Figure 2 shows horizontal scatter grams of the log10(p) values of the correlations between BM and CR on the one hand and NART and education on the other hand. One can appreciate a monotonic relationship between the full-sample correlations and the replication success. As expected, there was no difference between derivation and replication sample in the fraction of significant correlations. The correlation between BM and education is modest, albeit significant, for the full sample, and replication success at p < 0.01 happens for 44% of iterations. All other associations had replication success of at least 95% of iterations at p < 0.01.

Figure 2.

Figure 2.

Split-half simulations with 10 000 iterations for the association of BM and CR with NART and education.Plotted on the x-axis is the log10(p) value of the correlation between the derived measures and NART/education; plotted on the y-axis is the Pearson correlation value in the full sample. One can discern a monotonic relationship between the correlation in the full sample and the correlations in the split-half simulations. The thin vertical line marks p < 0.01.

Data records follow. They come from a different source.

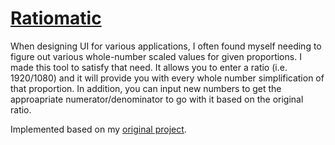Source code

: # [Ratiomatic](https://chrisanselmo.com/tools/#/ratiomatic)

When designing UI for various applications, I often found myself needing to figure out various whole-number scaled values for given proportions. I made this tool to satisfy that need. It allows you to enter a ratio (i.e. 1920/1080) and it will provide you with every whole number simplification of that proportion. In addition, you can input new numbers to get the approapriate numerator/denominator to go with it based on the original ratio.

Implemented based on my [original project](https://github.com/christopherwk210/ratiomatic).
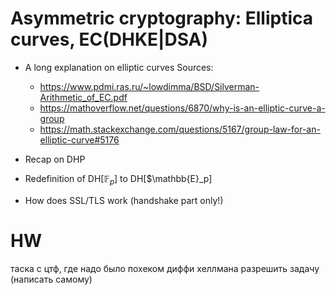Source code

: # Asymmetric cryptography: Elliptica curves, EC(DHKE|DSA)

- A long explanation on elliptic curves 
    Sources:
    - https://www.pdmi.ras.ru/~lowdimma/BSD/Silverman-Arithmetic_of_EC.pdf
    - https://mathoverflow.net/questions/6870/why-is-an-elliptic-curve-a-group
    - https://math.stackexchange.com/questions/5167/group-law-for-an-elliptic-curve#5176

- Recap on DHP
- Redefinition of DH[$\mathbb{F}_p$] to DH[$\mathbb{E}_p]

- How does SSL/TLS work (handshake part only!)

# HW
таска с цтф, где надо было похеком диффи хеллмана разрешить задачу (написать самому)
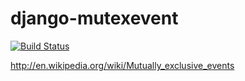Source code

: django-mutexevent
=================

[![Build Status](https://travis-ci.org/lovasb/django-mutexevent.png?branch=master)](https://travis-ci.org/lovasb/django-mutexevent)

http://en.wikipedia.org/wiki/Mutually_exclusive_events

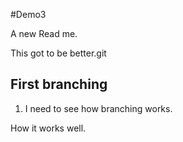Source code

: #Demo3

A new Read me.

This got to be better.git 

## First branching

1. I need to see how branching works.

How it works well.


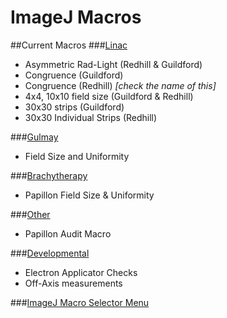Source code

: # ImageJ Macros

##Current Macros
###[Linac](Linac/)
- Asymmetric Rad-Light (Redhill & Guildford)
- Congruence (Guildford)
- Congruence (Redhill) *[check the name of this]*
- 4x4, 10x10 field size (Guildford & Redhill)
- 30x30 strips (Guildford)
- 30x30 Individual Strips (Redhill)
 
###[Gulmay](Gulmay/)
- Field Size and Uniformity

###[Brachytherapy](Brachytherapy/)
- Papillon Field Size & Uniformity

###[Other](Other/)
- Papillon Audit Macro
 
###[Developmental](Dev/)
- Electron Applicator Checks
- Off-Axis measurements

###[ImageJ Macro Selector Menu](Menu/)


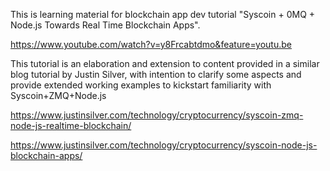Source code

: This is learning material for blockchain app dev tutorial "Syscoin + 0MQ + Node.js Towards Real Time Blockchain Apps".

https://www.youtube.com/watch?v=y8Frcabtdmo&feature=youtu.be


This tutorial is an elaboration and extension to content provided in a similar blog tutorial by Justin Silver, with intention to clarify some aspects and provide extended working examples to kickstart familiarity with Syscoin+ZMQ+Node.js

https://www.justinsilver.com/technology/cryptocurrency/syscoin-zmq-node-js-realtime-blockchain/

https://www.justinsilver.com/technology/cryptocurrency/syscoin-node-js-blockchain-apps/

We next assessed whether CR and BM could explain the cognitive outcomes from the 4 cognitive domains. As Table 4 shows, CR and BM explained cognitive outcomes above and beyond age with significant contributions. The single exception was found for BM and its contribution to MEM, which was not significant.

Table 4.

T-statistics from 4 linear regressions of neuropsychological performance measures (MEM, FLUID, SPEED, VOCAB) against respective CR measures, BM and age, which were simultaneously entered as independent variables. All but one relationship are significant at nominal p < 0.0001, indicating that there are independent contributions of CR, BM and age to cognitive performance

Cognitive outcome CR BM Age
MEM T = 16.12, p < 0.0001 T = 0.66, p = 0.51 T = −11.42, p < 0.0001
FLUID T = 18.93, p < 0.0001 T = 11.06, p < 0.0001 T = −10.02, p < 0.0001
SPEED T = 14.01, p < 0.0001 T = 6.19, p < 0.0001 T = −15.27, p < 0.0001
VOCAB T = 17.81, p < 0.0001 T = 9.81, p < 0.0001 T = 8.48, p < 0.0001

Again, we substantiated these findings with split-half simulations. In particular, we were interested whether CR and BM (=model 1) were more powerful predictors of cognitive performance than NART and education (=model 2). Split-half simulations were used to fit both models in the derivation sample, and predict cognitive performance in the replication sample. Predictions in the replication were always significant at p < 0.01, that is, 100% of iterations gave a significant prediction. The PRESS statistic was thus compared between model 1 and model 2.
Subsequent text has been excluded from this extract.